• [Problem description] Restate all of the records below exactly. Do not carry over any image.

************

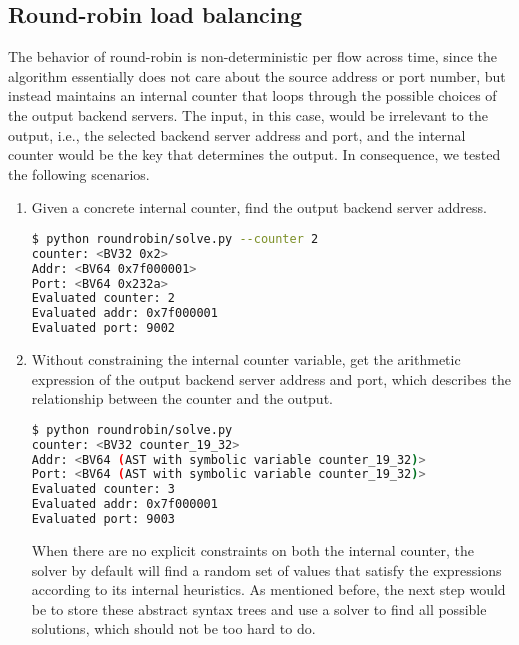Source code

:\subsection{Round-robin load balancing}

The behavior of round-robin is non-deterministic per flow across time, since the
algorithm essentially does not care about the source address or port number, but
instead maintains an internal counter that loops through the possible choices of
the output backend servers. The input, in this case, would be irrelevant to the
output, i.e., the selected backend server address and port, and the internal
counter would be the key that determines the output. In consequence, we tested
the following scenarios.

\begin{enumerate}
    \item Given a concrete internal counter, find the output backend server
        address.

\begin{lstlisting}[language=bash]
$ python roundrobin/solve.py --counter 2
counter: <BV32 0x2>
Addr: <BV64 0x7f000001>
Port: <BV64 0x232a>
Evaluated counter: 2
Evaluated addr: 0x7f000001
Evaluated port: 9002
\end{lstlisting}

    \item Without constraining the internal counter variable, get the
        arithmetic expression of the output backend server address and port,
        which describes the relationship between the counter and the output.

\begin{lstlisting}[language=bash]
$ python roundrobin/solve.py
counter: <BV32 counter_19_32>
Addr: <BV64 (AST with symbolic variable counter_19_32)>
Port: <BV64 (AST with symbolic variable counter_19_32)>
Evaluated counter: 3
Evaluated addr: 0x7f000001
Evaluated port: 9003
\end{lstlisting}

        When there are no explicit constraints on both the internal counter,
        the solver by default will find a random set of values that satisfy the
        expressions according to its internal heuristics. As mentioned before,
        the next step would be to store these abstract syntax trees and use a
        solver to find all possible solutions, which should not be too hard to
        do.
\end{enumerate}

************

• [Result for this exercise]
Source code

:\subsection{Round-robin load balancing}

The behavior of round-robin is non-deterministic per flow across time, since the
algorithm essentially does not care about the source address or port number, but
instead maintains an internal counter that loops through the possible choices of
the output backend servers. The input, in this case, would be irrelevant to the
output, i.e., the selected backend server address and port, and the internal
counter would be the key that determines the output. In consequence, we tested
the following scenarios.

\begin{enumerate}
    \item Given a concrete internal counter, find the output backend server
        address.

\begin{lstlisting}[language=bash]
$ python roundrobin/solve.py --counter 2
counter: <BV32 0x2>
Addr: <BV64 0x7f000001>
Port: <BV64 0x232a>
Evaluated counter: 2
Evaluated addr: 0x7f000001
Evaluated port: 9002
\end{lstlisting}

    \item Without constraining the internal counter variable, get the
        arithmetic expression of the output backend server address and port,
        which describes the relationship between the counter and the output.

\begin{lstlisting}[language=bash]
$ python roundrobin/solve.py
counter: <BV32 counter_19_32>
Addr: <BV64 (AST with symbolic variable counter_19_32)>
Port: <BV64 (AST with symbolic variable counter_19_32)>
Evaluated counter: 3
Evaluated addr: 0x7f000001
Evaluated port: 9003
\end{lstlisting}

        When there are no explicit constraints on both the internal counter,
        the solver by default will find a random set of values that satisfy the
        expressions according to its internal heuristics. As mentioned before,
        the next step would be to store these abstract syntax trees and use a
        solver to find all possible solutions, which should not be too hard to
        do.
\end{enumerate}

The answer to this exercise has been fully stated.